** Exercise prompt **
The result should be every line of the listing that holds the word "algorithmic".

** Dataset extract **
________________________
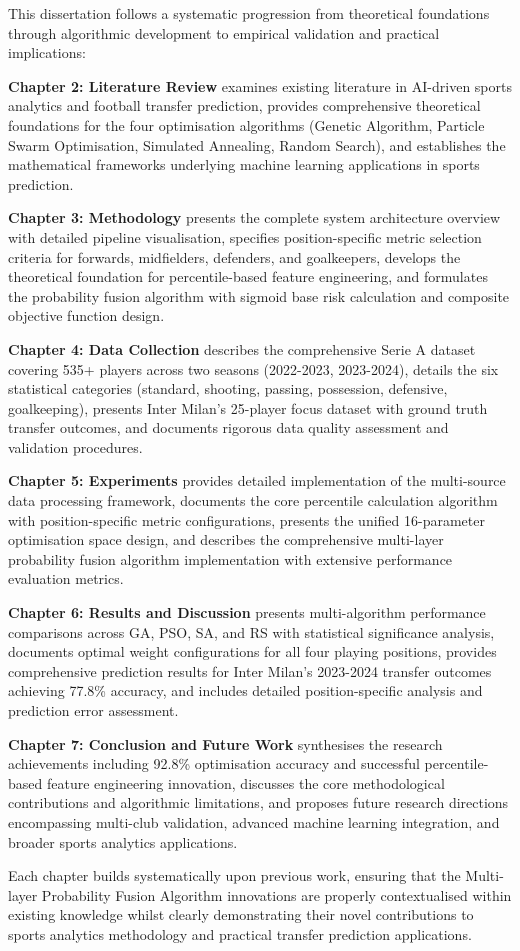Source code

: This dissertation follows a systematic progression from theoretical foundations through algorithmic development to empirical validation and practical implications:

\textbf{Chapter 2: Literature Review} examines existing literature in AI-driven sports analytics and football transfer prediction, provides comprehensive theoretical foundations for the four optimisation algorithms (Genetic Algorithm, Particle Swarm Optimisation, Simulated Annealing, Random Search), and establishes the mathematical frameworks underlying machine learning applications in sports prediction.

\textbf{Chapter 3: Methodology} presents the complete system architecture overview with detailed pipeline visualisation, specifies position-specific metric selection criteria for forwards, midfielders, defenders, and goalkeepers, develops the theoretical foundation for percentile-based feature engineering, and formulates the probability fusion algorithm with sigmoid base risk calculation and composite objective function design.

\textbf{Chapter 4: Data Collection} describes the comprehensive Serie A dataset covering 535+ players across two seasons (2022-2023, 2023-2024), details the six statistical categories (standard, shooting, passing, possession, defensive, goalkeeping), presents Inter Milan's 25-player focus dataset with ground truth transfer outcomes, and documents rigorous data quality assessment and validation procedures.

\textbf{Chapter 5: Experiments} provides detailed implementation of the multi-source data processing framework, documents the core percentile calculation algorithm with position-specific metric configurations, presents the unified 16-parameter optimisation space design, and describes the comprehensive multi-layer probability fusion algorithm implementation with extensive performance evaluation metrics.

\textbf{Chapter 6: Results and Discussion} presents multi-algorithm performance comparisons across GA, PSO, SA, and RS with statistical significance analysis, documents optimal weight configurations for all four playing positions, provides comprehensive prediction results for Inter Milan's 2023-2024 transfer outcomes achieving 77.8\% accuracy, and includes detailed position-specific analysis and prediction error assessment.

\textbf{Chapter 7: Conclusion and Future Work} synthesises the research achievements including 92.8\% optimisation accuracy and successful percentile-based feature engineering innovation, discusses the core methodological contributions and algorithmic limitations, and proposes future research directions encompassing multi-club validation, advanced machine learning integration, and broader sports analytics applications.

Each chapter builds systematically upon previous work, ensuring that the Multi-layer Probability Fusion Algorithm innovations are properly contextualised within existing knowledge whilst clearly demonstrating their novel contributions to sports analytics methodology and practical transfer prediction applications.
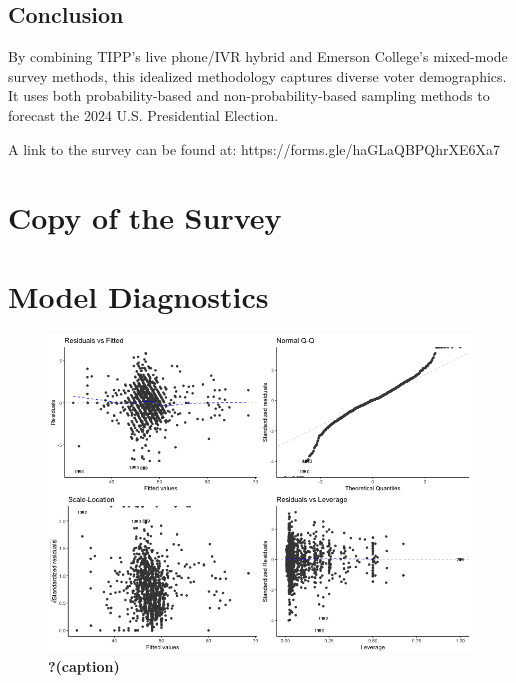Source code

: \documentclass[
  letterpaper,
  DIV=11,
  numbers=noendperiod]{scrartcl}
\begin{document}
\hypertarget{conclusion-1}{%
\subsection{Conclusion}\label{conclusion-1}}

By combining TIPP's live phone/IVR hybrid and Emerson College's
mixed-mode survey methods, this idealized methodology captures diverse
voter demographics. It uses both probability-based and
non-probability-based sampling methods to forecast the 2024 U.S.
Presidential Election.

A link to the survey can be found at:
https://forms.gle/haGLaQBPQhrXE6Xa7

\hypertarget{copy-of-the-survey}{%
\section{Copy of the Survey}\label{copy-of-the-survey}}



\hypertarget{model-diagnostics}{%
\section{Model Diagnostics}\label{model-diagnostics}}

\begin{figure}

{\centering \includegraphics{../other/graphs/diagnostic_plot_model3.png}

}

\caption{\label{fig-dgplotone}\textbf{?(caption)}}

\end{figure}
\end{document}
________________________
** Reply **
: This dissertation follows a systematic progression from theoretical foundations through algorithmic development to empirical validation and practical implications:
\textbf{Chapter 7: Conclusion and Future Work} synthesises the research achievements including 92.8\% optimisation accuracy and successful percentile-based feature engineering innovation, discusses the core methodological contributions and algorithmic limitations, and proposes future research directions encompassing multi-club validation, advanced machine learning integration, and broader sports analytics applications.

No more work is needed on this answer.